Rinaudo has pioneered a technique that involves growing up trees from existing root systems, which are often still intact and which Rinaudo refers to as an “underground forest.” By choosing the right plants and pruning and protecting them in a certain way, farmers can help them grow into trees. Changing attitudes has been key to Rinaudo’s successful work. He realised that if people had reduced the forest to a barren landscape, it would require people to restore it.

Rinaudo’s farmer-managed natural regeneration method has restored 50,000 km2 of land with over 200 million trees in Niger alone. It has the potential to restore currently degraded drylands in an area the size of India. What Rinaudo has created is much more than an agricultural technique, he has inspired a farmer-led movement that is regreening land in the Sahel region and beyond.

If you work with nature, miracles are possible.

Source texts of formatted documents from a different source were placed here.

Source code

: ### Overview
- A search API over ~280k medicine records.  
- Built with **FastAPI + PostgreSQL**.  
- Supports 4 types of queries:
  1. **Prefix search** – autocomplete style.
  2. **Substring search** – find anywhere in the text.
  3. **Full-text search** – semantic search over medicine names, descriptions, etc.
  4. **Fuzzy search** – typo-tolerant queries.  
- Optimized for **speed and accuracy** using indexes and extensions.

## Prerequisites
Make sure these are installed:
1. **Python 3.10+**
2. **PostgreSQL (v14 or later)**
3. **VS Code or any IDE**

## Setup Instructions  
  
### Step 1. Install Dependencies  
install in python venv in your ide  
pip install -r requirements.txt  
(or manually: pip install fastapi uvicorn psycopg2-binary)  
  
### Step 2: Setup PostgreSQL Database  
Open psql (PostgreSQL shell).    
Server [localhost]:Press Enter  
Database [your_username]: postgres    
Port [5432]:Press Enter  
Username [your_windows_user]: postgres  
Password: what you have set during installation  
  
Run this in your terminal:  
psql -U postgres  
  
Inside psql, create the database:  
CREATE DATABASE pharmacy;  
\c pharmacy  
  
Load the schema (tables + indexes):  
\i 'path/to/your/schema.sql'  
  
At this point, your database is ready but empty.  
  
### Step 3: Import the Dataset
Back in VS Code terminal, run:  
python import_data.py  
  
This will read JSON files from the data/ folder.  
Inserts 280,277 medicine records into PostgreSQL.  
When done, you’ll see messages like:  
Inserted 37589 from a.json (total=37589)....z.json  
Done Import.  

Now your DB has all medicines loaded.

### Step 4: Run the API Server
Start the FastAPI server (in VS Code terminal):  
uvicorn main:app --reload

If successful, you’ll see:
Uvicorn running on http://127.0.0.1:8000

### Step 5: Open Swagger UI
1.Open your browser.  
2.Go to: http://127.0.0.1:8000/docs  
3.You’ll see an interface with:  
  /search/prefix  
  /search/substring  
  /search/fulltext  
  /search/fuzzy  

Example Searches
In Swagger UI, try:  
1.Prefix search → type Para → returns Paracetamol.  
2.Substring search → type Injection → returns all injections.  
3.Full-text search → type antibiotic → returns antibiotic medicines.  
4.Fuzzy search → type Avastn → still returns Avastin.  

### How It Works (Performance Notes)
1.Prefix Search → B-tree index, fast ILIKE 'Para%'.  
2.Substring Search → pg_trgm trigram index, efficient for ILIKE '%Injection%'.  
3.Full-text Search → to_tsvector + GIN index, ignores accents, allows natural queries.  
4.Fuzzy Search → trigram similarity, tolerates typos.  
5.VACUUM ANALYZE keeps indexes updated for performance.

Tony Rinaudo, 2018 Laureate

Biography

Tony Rinaudo is an Australian agronomist who has discovered a simple method to grow trees in dry and degraded lands. He has empowered and inspired a farmer-led movement across continents, regreening the lands, improving the livelihoods of millions and helping to combat climate change.

Credit: World Vision/Silas Koch

Desertification is driving poverty and speeding up climate change

Dryland ecosystems cover about 40 per cent of the land area on the planet. These ecosystems are extremely sensitive to overexploitation. Deforestation, overgrazing and political instability are, together with climate change, some of the driving factors causing the desertification of drylands. Desertification undermines land productivity and ultimately causes poverty and forced migration. 

Growing trees and forests in a sustainable way can restore degraded lands, build resilience and help people and societies adapt to climate change. Protecting and enhancing forests are also essential to combating climate change. Forests absorb about 2 billion tonnes of carbon dioxide annually. 

A young agronomist in a deforested country

Rinaudo grew up in the agricultural region of the Ovens Valley in northern Victoria, Australia. Already at a young age, he felt worried about the environmentally destructive farming practices in his region. “At that time, they were using planes to spray the crop,” Rinaudo said. “It would kill fish in the stream. They would clear-fell the native bush, which I loved, and replace it with a monoculture of pines.”

Concerned about the living conditions of the world’s poor, Rinaudo studied agricultural science at the University of New England in Armidale. After graduating, he joined the missionary organisation Serving in Mission and in 1981 moved to Niger hoping to use his knowledge to improve people’s lives. The Sahel region had been hit by severe droughts and famine in the 1970s. Subsequently, the desperate economic situation and imported agricultural practices, such as monocultures, led farmers to fell trees on a large scale. This resulted in extreme deforestation and land degradation.

Like many other development specialists, Rinaudo’s focus was to help the rural population plant trees. He organised a tree nursery and worked with communities to plant and protect the seedlings. But success rates were low. Scarcely 10 per cent of seedlings survived the heat and dust storms, and the surviving ones would be eaten by goats or cut down by people for firewood. Rinaudo was close to giving up.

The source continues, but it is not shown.